Whole-genome sequencing

All pfhrp2/3-negative samples identified during initial testing were further assessed using whole-genome sequencing. DNA from these samples was enriched for P. falciparum prior to library prep using selective whole-genome amplification (sWGA) as previously described24. In brief, two sWGA reactions were performed in parallel, one using a custom primer set designed in our lab (JP9) and another using a primer set designed by Oyola et al. (Probe_10)25. sWGA products were pooled in equal volumes and acoustically sheared using a Covaris E220 instrument prior to library preparation using the Kapa HyperPrep kit (Roche Sequencing, Pleasanton, CA). Indexed libraries were pooled and sequenced at the UNC High Throughput Sequencing Facility using the HiSeq 4000 platform (Illumina, San Diego, CA) with 150 bp, paired-end chemistry. Sequence reads were deposited into the Sequence Read Archive (BioSample accession numbers: SAMN16711875-82).
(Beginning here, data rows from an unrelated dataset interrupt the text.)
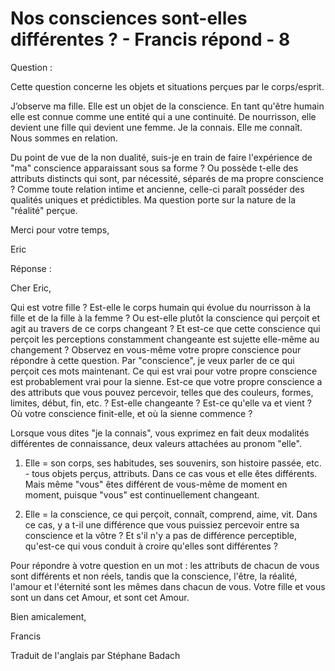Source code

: # Nos consciences sont-elles différentes ? - Francis répond - 8

Question :

Cette question concerne les objets et situations per&ccedil;ues par le corps/esprit.

J&rsquo;observe ma fille. Elle est un objet de la conscience. En tant qu'&ecirc;tre humain elle est connue comme une entit&eacute; qui a une continuit&eacute;. De nourrisson, elle devient une fille qui devient une femme. Je la connais. Elle me conna&icirc;t. Nous sommes en relation.

Du point de vue de la non dualit&eacute;, suis-je en train de faire l'exp&eacute;rience de "ma" conscience apparaissant sous sa forme ? Ou poss&egrave;de t-elle des attributs distincts qui sont, par n&eacute;cessit&eacute;, s&eacute;par&eacute;s de ma propre conscience ? Comme toute relation intime et ancienne, celle-ci para&icirc;t poss&eacute;der des qualit&eacute;s uniques et pr&eacute;dictibles. Ma question porte sur la nature de la "r&eacute;alit&eacute;" per&ccedil;ue.

Merci pour votre temps,

Eric

R&eacute;ponse : 

Cher Eric,

Qui est votre fille ? Est-elle le corps humain qui &eacute;volue du nourrisson &agrave; la fille et de la fille &agrave; la femme ? Ou est-elle plut&ocirc;t la conscience qui per&ccedil;oit et agit au travers de ce corps changeant ? Et est-ce que cette conscience qui per&ccedil;oit les perceptions constamment changeante est sujette elle-m&ecirc;me au changement ? Observez en vous-m&ecirc;me votre propre conscience pour r&eacute;pondre &agrave; cette question. Par "conscience", je veux parler de ce qui per&ccedil;oit ces mots maintenant. Ce qui est vrai pour votre propre conscience est probablement vrai pour la sienne. Est-ce que votre propre conscience a des attributs que vous pouvez percevoir, telles que des couleurs, formes, limites, d&eacute;but, fin, etc. ? Est-elle changeante ? Est-ce qu'elle va et vient ? O&ugrave; votre conscience finit-elle, et o&ugrave; la sienne commence ?

Lorsque vous dites "je la connais", vous exprimez en fait deux modalit&eacute;s diff&eacute;rentes de connaissance, deux valeurs attach&eacute;es au pronom "elle".

1. Elle = son corps, ses habitudes, ses souvenirs, son histoire pass&eacute;e, etc. - tous objets per&ccedil;us, attributs. Dans ce cas vous et elle &ecirc;tes diff&eacute;rents. Mais m&ecirc;me "vous" &ecirc;tes diff&eacute;rent de vous-m&ecirc;me de moment en moment, puisque "vous" est continuellement changeant.

2. Elle = la conscience, ce qui per&ccedil;oit, conna&icirc;t, comprend, aime, vit. Dans ce cas, y a t-il une diff&eacute;rence que vous puissiez percevoir entre sa conscience et la v&ocirc;tre ? Et s'il n'y a pas de diff&eacute;rence perceptible, qu'est-ce qui vous conduit &agrave; croire qu'elles sont diff&eacute;rentes ?

Pour r&eacute;pondre &agrave; votre question en un mot : les attributs de chacun de vous sont diff&eacute;rents et non r&eacute;els, tandis que la conscience, l'&ecirc;tre, la r&eacute;alit&eacute;, l'amour et l'&eacute;ternit&eacute; sont les m&ecirc;mes dans chacun de vous. Votre fille et vous sont un dans cet Amour, et sont cet Amour.

Bien amicalement,

Francis

Traduit de l'anglais par St&eacute;phane Badach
Evaluation for pfhrp2/3 deletions using whole-genome sequencing

Adapter sequences were trimmed from raw, paired sequence reads using trimmomatic and aligned to the P. falciparum 3D7 reference genome (PlasmoDB version 13.0) using bwa mem with default parameters26,27. Duplicates were marked and mate-pair information corrected using Picard Tool’s MarkDuplicates and FixMateInformation functions, respectively28. Candidate indels were identified and realigned using GATK’s RealignerTargetCreator and IndelAligner functions, respectively29. Genome coverage was calculated using bedtool’s genomecov function and visualized using ggplot2 in R (R Core Team, Vienna, Austria)30,31. Pfhrp2/3 deletions were called by visualization of aligned reads using the Integrative Genomics Viewer (Broad Institute, Cambridge, MA) and assessment of sequencing depth (the final number of reads that aligned to a specific locus) across the pfhrp2/3 genes and their flanking regions32. Variant calling was performed using the Genome Analysis Toolkit’s HaplotypeCaller29. Calls were subset to biallelic SNPs. Variant quality score recalibration was used to filter suspected false positives using the MalariaGEN P. falciparum Genetic Crosses Project (release 1.0) and Pf3k datasets (v5.1). The Fws statistic describes the relationship between within-host and population parasite heterozygosity and has been used as an index of genome-wide SNP diversity, with lower values correlated with higher multiplicity of infection, and vice versa33. Fws values were calculated using the vcfdo package to identify monoclonal infections; samples with Fws > 0.95 were considered monoclonal34.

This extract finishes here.